In order to probe the interactions between OPV donor molecules and graphene in the hybrid, we have performed steady-state and time resolved photo-luminescence studies of the hybrids. The absorption spectrum of EG-OPV shows clear signatures of both EG and OPV absorptions. However, no new band attributable to a ground state charge transfer interaction is seen (Fig. S2†). Photoluminescence spectrum of the EG-OPV hybrid in DMSO shows very weak emission (see inset Fig. 4a) with maxima at 460 and 490 nm, when excited at 410 nm (Fig. 4a). These emission spectral features are characteristic of isolated OPV molecules, considering that red-shifted emissions (∼500–550 nm) of these molecules are found in the presence of intermolecular interactions.³⁰ This suggests spatially dispersed attachment of OPV chromophores to the graphene, with a perpendicular orientation of its molecular axis (free hanging) rather than a face-on orientation on the graphene plane, which is also supported by the microscopic analysis. The relative intensities of the emission bands are, however, different compared to the standard amide substituted OPV molecules (OPV-B) possibly due to the covalent functionalization.²³ The weak photoluminescence of the chromophore-graphene hybrids is attributed to fluorescence quenching of the molecules by graphene.^10,31 In order to quantify the quenching, we have carried out in situ hydrolysis of the EG-OPV hybrid in the cuvette using KOH, resulting in the turn-on OPV fluorescence. We have quantified the quenching to be 78% in the EG-OPV hybrid in DMSO (Fig. 4b). This experiment allowed us to determine the number of OPV molecules attached to the graphene per unit weight. After comparing from a known concentration of OPV-amine we elucidated that 0.28 μM of OPV is functionalized per mg of graphene sample (Fig. S3†). This corresponds to about 5.1 × 10¹⁴ molecules of OPV being bonded to 1 mg of graphene (∼0.846 nmol of OPV per milligram of graphene).

Fig. 4 (a) Fluorescence spectrum of EG-OPV in DMSO, λ_exc = 410 nm (inset depicts the photographs of EG-acid and EG-OPV under UV illumination) and (b) the quenching quantification experiment of EG-OPV.

Such efficient quenching of OPV fluorescence indicates that there is a strong interaction between the excited state of OPV and graphene and could only be due to an excited state phenomenon since we do not observe any evidence for ground state charge-transfer from the absorption spectrum (Fig. S2†). Fig. 5 shows the fluorescence decay profiles of the EG-OPV hybrid and the control sample OPV-B (OPV-amide), in DMSO (λ_exc = 410 nm) monitored at 500 nm.

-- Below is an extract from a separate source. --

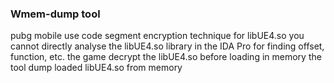 <h3>Wmem-dump tool</h3>
<p>pubg mobile use code segment encryption technique for libUE4.so you cannot directly analyse the libUE4.so library in the IDA Pro for finding offset, function, etc. the game decrypt the libUE4.so before loading in memory the tool dump loaded libUE4.so from memory</p>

It can be clearly seen that EG-OPV decays in a multi exponential manner when compared to the mono exponential decay trace of nascent OPV (τ = 1.7 ns). Fluorescence decay measurements on the hybrid could be fitted to a bi-exponential decay with lifetimes of 0.6 and 1.6 ns. The decay of EG-OPV hybrid is clearly indicated by a short component and a long component. This multi-exponential decay, apart from being characteristic of hybrid carbon based materials, suggests electronic communication between OPV and graphene. Fluorescence quenching of the excited OPV can arise from photo-induced electron transfer or energy transfer.^10,13,32 Similar photoluminescence quenching has been observed in non-covalent hybrids of graphene with OPVs, where an electron transfer mechanism has been shown to occur.¹⁰

Fig. 5 Time-resolved fluorescence decay profiles of the EG-OPV hybrid and OPV-B excited at 410 nm and emission collected at 500 nm. Inset shows the molecular structure of OPV-B.

¹H-NMR and mass spectral analysis of the OPV obtained after the hydrolysis of EG-OPV showed the presence of dimeric species. Signatures of the cyclobutane methylene could be seen in the ¹H-NMR spectrum, indicating the likely occurrence of [2+2] cycloaddition of OPV (Fig. S4 and S5†).³³ The mass spectrum also showed peaks due to the dimeric species. The cycloaddition process was further evident from the detailed photophysical characterization of the hybrid. When EG-OPV solution was excited at 360 nm, presence of a lesser conjugated species was evident by the blue emission, with maxima around 410 nm and 425 nm (Fig. 6a). This emission is characteristic of less conjugated stilbene derivatives, which would be formed due to cycloaddition reaction.³³ Excitation spectra collected at this blue-emission (λ_mon = 412 nm) showed a maximum at 360 nm corresponding to the absorption of stilbene derivatives, which further confirmed its origin (Fig. 6b). The dimerization reaction can result from the head-to-tail organization of the OPV molecules in the hybrid (as shown in Fig. 3a), which brings the electron-rich (next to trialkoxy benzene) and electron-deficient (next to amide bonds) double bonds close to each other. Additionally, though we do not have a direct proof for a head to tail dimeric species, topological considerations suggest that this is the only possible conformation. The formation of the cyclo-adduct also confirms the π–π interaction between the OPV molecules, which helps the organization of graphene-OPV hybrid sheets into multi-layers. This observation allows us to predict the possibility of using unprecedented aggregation tendency of graphene for bringing photo-labile groups together to procure hybrids with unique properties.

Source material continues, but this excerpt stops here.